Le ressentiment domine toujours dans les rangs de l’UC contre l’État et l’organisation du troisième référendum, un « flop monumental », une « immense gabegie » et, surtout, une « faute politique majeure de la France » qui s’est départie de sa neutralité.

Le président l’a réaffirmé : cette terre restera à jamais une terre kanak. Et il a posé ses jalons. Le parti ne négociera pas pour un référendum de projet et ne discutera que du processus d’émancipation.

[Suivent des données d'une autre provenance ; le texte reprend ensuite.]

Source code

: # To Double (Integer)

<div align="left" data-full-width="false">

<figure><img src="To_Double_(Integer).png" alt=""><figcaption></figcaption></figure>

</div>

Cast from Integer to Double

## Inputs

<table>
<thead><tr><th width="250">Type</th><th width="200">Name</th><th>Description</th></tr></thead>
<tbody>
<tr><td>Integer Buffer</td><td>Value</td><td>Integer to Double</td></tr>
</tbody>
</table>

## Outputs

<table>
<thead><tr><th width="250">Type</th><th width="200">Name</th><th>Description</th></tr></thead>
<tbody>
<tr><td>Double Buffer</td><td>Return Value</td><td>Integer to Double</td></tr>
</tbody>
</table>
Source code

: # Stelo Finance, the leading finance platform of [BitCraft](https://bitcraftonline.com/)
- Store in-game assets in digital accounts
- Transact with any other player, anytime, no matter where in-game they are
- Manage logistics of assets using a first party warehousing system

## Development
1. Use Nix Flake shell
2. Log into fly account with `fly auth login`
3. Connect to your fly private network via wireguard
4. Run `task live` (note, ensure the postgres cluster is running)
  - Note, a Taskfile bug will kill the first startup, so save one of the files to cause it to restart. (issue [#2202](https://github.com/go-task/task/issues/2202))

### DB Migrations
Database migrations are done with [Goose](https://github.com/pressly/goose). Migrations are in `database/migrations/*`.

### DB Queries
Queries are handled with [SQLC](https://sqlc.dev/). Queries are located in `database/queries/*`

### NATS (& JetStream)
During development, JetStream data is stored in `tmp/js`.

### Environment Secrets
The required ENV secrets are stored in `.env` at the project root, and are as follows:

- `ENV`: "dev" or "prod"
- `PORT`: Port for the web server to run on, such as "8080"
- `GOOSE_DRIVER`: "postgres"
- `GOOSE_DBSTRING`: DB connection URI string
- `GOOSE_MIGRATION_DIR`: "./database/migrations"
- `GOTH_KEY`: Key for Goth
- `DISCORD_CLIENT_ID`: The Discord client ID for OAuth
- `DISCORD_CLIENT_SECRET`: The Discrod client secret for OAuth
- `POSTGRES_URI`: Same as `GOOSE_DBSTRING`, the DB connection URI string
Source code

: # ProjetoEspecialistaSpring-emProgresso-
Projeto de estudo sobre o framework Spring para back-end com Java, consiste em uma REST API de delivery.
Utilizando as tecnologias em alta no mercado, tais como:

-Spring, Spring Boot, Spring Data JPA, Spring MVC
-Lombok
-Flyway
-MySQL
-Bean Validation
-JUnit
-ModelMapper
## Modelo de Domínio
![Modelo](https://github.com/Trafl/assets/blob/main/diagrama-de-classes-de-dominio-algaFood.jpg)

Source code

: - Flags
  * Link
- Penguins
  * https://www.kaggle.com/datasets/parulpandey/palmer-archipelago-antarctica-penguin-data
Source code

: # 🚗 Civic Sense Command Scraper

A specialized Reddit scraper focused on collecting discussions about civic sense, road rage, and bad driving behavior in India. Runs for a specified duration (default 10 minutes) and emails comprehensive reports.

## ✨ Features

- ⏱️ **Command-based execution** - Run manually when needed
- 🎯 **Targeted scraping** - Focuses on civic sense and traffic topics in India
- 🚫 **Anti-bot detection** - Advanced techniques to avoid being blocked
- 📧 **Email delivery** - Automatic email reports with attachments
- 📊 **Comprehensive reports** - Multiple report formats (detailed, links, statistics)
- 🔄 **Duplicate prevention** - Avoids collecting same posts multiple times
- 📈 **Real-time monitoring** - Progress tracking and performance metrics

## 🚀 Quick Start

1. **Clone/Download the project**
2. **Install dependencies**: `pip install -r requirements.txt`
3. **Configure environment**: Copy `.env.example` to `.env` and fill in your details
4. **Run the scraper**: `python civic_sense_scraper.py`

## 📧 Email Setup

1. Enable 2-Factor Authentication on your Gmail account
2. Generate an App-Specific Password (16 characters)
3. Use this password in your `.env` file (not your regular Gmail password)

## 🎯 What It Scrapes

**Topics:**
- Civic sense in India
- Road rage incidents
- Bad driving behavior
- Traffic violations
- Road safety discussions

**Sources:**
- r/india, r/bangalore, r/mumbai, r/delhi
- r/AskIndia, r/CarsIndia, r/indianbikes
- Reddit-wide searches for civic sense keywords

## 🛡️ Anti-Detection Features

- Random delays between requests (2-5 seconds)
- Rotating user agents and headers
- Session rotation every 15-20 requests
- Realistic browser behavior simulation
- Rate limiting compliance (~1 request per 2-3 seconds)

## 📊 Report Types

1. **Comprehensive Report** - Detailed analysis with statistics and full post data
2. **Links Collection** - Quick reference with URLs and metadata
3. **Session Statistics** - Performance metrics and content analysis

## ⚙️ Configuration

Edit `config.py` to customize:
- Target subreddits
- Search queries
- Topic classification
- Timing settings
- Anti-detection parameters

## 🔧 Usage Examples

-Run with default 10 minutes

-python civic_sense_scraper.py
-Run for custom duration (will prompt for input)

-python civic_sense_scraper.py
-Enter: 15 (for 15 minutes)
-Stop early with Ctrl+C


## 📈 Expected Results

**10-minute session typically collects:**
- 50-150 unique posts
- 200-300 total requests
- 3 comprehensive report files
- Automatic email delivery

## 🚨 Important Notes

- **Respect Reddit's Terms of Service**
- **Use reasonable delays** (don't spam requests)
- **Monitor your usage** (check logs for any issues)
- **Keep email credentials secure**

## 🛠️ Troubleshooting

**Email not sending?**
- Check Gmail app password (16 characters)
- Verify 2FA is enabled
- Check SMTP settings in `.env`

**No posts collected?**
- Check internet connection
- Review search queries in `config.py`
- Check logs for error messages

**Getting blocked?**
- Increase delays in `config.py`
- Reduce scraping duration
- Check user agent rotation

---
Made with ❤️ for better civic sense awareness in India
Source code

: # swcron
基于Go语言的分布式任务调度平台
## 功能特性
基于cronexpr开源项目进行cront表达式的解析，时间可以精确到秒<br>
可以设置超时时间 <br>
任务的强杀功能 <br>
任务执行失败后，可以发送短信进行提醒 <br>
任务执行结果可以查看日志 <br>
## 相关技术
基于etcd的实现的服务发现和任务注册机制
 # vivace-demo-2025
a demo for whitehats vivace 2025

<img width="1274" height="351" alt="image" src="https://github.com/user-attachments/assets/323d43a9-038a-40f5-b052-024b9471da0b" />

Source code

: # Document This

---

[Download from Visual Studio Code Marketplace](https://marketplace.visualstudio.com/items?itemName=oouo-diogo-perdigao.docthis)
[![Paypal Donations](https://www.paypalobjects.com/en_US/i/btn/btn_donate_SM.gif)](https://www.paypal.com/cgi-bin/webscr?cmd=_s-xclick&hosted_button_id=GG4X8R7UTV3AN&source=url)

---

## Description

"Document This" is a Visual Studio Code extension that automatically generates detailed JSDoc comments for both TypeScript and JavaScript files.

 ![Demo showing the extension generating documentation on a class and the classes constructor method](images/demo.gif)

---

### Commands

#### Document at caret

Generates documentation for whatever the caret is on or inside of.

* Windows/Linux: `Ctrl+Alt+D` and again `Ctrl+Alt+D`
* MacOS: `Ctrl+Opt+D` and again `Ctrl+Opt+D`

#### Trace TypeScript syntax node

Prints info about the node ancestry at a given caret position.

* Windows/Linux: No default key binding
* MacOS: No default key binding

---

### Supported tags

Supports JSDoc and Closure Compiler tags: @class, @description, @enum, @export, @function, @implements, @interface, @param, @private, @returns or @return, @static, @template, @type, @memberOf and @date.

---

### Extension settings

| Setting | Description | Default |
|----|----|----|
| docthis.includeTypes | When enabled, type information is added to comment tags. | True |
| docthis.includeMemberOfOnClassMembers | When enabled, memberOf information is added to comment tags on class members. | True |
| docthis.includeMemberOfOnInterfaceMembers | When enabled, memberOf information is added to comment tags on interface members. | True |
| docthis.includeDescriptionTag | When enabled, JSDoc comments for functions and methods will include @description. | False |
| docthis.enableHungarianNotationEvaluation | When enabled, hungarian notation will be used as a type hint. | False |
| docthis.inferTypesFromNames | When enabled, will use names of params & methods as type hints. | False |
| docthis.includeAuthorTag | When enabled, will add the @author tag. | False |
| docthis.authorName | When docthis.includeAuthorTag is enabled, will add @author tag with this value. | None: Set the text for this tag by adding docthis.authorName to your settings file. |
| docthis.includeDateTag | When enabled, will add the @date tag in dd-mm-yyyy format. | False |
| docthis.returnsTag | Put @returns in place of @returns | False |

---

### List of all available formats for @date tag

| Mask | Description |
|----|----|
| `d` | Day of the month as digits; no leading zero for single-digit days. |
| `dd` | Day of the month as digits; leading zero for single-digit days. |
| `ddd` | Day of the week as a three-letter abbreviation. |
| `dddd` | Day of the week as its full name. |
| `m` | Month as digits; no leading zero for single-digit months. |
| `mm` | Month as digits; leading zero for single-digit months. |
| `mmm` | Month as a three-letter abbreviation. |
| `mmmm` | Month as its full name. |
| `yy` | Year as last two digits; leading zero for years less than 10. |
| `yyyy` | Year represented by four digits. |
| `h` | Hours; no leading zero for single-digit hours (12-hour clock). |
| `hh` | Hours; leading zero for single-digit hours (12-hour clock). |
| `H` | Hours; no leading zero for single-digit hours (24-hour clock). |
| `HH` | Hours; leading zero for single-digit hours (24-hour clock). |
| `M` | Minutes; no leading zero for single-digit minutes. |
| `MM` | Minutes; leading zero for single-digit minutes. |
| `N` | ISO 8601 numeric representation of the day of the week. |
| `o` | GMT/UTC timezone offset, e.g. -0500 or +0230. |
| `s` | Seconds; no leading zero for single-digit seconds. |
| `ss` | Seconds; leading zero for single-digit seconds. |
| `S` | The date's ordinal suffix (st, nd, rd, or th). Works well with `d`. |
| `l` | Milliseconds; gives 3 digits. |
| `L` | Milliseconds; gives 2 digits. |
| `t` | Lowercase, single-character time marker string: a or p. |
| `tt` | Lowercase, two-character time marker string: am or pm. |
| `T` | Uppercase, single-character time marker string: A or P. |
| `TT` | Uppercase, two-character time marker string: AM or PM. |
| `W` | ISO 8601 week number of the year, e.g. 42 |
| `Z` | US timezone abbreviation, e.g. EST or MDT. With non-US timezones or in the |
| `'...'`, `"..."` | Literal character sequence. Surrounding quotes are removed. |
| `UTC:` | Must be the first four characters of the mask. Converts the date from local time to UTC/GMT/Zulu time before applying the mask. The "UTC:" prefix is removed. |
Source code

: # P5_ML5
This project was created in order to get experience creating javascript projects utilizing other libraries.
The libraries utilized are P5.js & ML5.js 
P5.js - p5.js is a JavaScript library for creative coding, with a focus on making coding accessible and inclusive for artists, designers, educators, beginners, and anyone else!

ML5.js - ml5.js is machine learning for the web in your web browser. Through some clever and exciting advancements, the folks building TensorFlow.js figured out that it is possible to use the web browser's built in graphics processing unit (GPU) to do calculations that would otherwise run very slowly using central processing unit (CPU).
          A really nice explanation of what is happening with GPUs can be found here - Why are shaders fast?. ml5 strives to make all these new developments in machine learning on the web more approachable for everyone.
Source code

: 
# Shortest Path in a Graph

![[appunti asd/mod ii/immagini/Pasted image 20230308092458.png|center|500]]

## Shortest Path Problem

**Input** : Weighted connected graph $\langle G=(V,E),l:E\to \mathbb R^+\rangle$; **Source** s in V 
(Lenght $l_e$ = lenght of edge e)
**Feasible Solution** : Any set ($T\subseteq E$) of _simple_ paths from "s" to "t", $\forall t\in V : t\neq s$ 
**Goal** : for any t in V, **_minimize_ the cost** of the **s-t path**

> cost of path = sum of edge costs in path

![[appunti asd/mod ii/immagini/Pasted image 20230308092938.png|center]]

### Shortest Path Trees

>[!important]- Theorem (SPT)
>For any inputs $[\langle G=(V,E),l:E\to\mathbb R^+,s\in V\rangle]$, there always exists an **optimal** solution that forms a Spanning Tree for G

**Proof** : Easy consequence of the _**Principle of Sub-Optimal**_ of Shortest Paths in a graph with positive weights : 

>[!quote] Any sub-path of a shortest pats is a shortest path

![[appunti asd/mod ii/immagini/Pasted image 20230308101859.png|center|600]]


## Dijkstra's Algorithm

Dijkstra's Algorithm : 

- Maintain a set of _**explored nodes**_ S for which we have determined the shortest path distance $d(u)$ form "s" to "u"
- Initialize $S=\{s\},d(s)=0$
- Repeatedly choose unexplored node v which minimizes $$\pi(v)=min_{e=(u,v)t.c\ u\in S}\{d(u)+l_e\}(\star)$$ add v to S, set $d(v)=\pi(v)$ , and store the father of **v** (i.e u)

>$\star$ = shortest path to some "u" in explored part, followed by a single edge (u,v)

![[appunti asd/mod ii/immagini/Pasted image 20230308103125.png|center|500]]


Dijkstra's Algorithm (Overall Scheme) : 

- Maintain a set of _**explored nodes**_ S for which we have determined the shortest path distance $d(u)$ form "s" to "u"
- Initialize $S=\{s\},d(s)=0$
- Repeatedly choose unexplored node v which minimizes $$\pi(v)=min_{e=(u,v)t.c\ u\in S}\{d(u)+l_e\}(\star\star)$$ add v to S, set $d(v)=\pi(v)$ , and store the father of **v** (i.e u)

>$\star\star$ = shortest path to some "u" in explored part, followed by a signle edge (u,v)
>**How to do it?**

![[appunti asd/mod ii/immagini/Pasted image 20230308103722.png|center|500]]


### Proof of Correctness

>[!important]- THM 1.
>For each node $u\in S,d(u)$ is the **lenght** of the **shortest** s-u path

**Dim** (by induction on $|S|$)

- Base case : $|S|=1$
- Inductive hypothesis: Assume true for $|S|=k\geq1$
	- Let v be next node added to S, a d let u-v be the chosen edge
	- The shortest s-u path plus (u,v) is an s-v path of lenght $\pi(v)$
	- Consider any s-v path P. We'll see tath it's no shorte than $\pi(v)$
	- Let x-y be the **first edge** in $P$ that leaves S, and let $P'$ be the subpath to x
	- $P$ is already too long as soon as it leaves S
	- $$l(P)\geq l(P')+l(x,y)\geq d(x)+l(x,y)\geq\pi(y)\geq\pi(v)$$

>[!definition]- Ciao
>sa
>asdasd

Sur la base de sept points : la voie vers cette émancipation avec une date irréversible, le maintien du processus onusien de décolonisation jusqu’à son terme, les bénéfices des ressources naturelles et des outils de production au pays, l’irréversibilité des acquis en particulier le corps électoral provincial, le contentieux colonial pour le peuple premier puis les victimes de l’histoire, l’évaluation de la dette coloniale, la formation des élites.

Mise en garde

En attendant, Daniel Goa observe que les représentants de la droite locale n’acceptent toujours pas le fait majoritaire, l’exercice de la démocratie et continuent de les traiter avec « mépris » et « arrogance ». Il rappelle que les indépendantistes gèrent désormais la plupart des institutions et fait le pari que la « dernière forteresse » tombera aux législatives et sénatoriales si les militants choisissent l’option d’une participation.

Il a laissé entendre que l’État était en train de manipuler les Calédoniens « en impliquant pernicieusement la société civile (NDLR : dans les discussions sur l’avenir) pour mieux nous diviser et régner ». Selon l’UC, ce serait un moyen de ramener par la petite lucarne 41 000 Français dans le corps électoral. « Pourquoi l’État remettrait-il en cause (le gel électoral) pour une poignée de Français en mal de vivre (…) ? L’État souhaiterait-il nous recoloniser ? »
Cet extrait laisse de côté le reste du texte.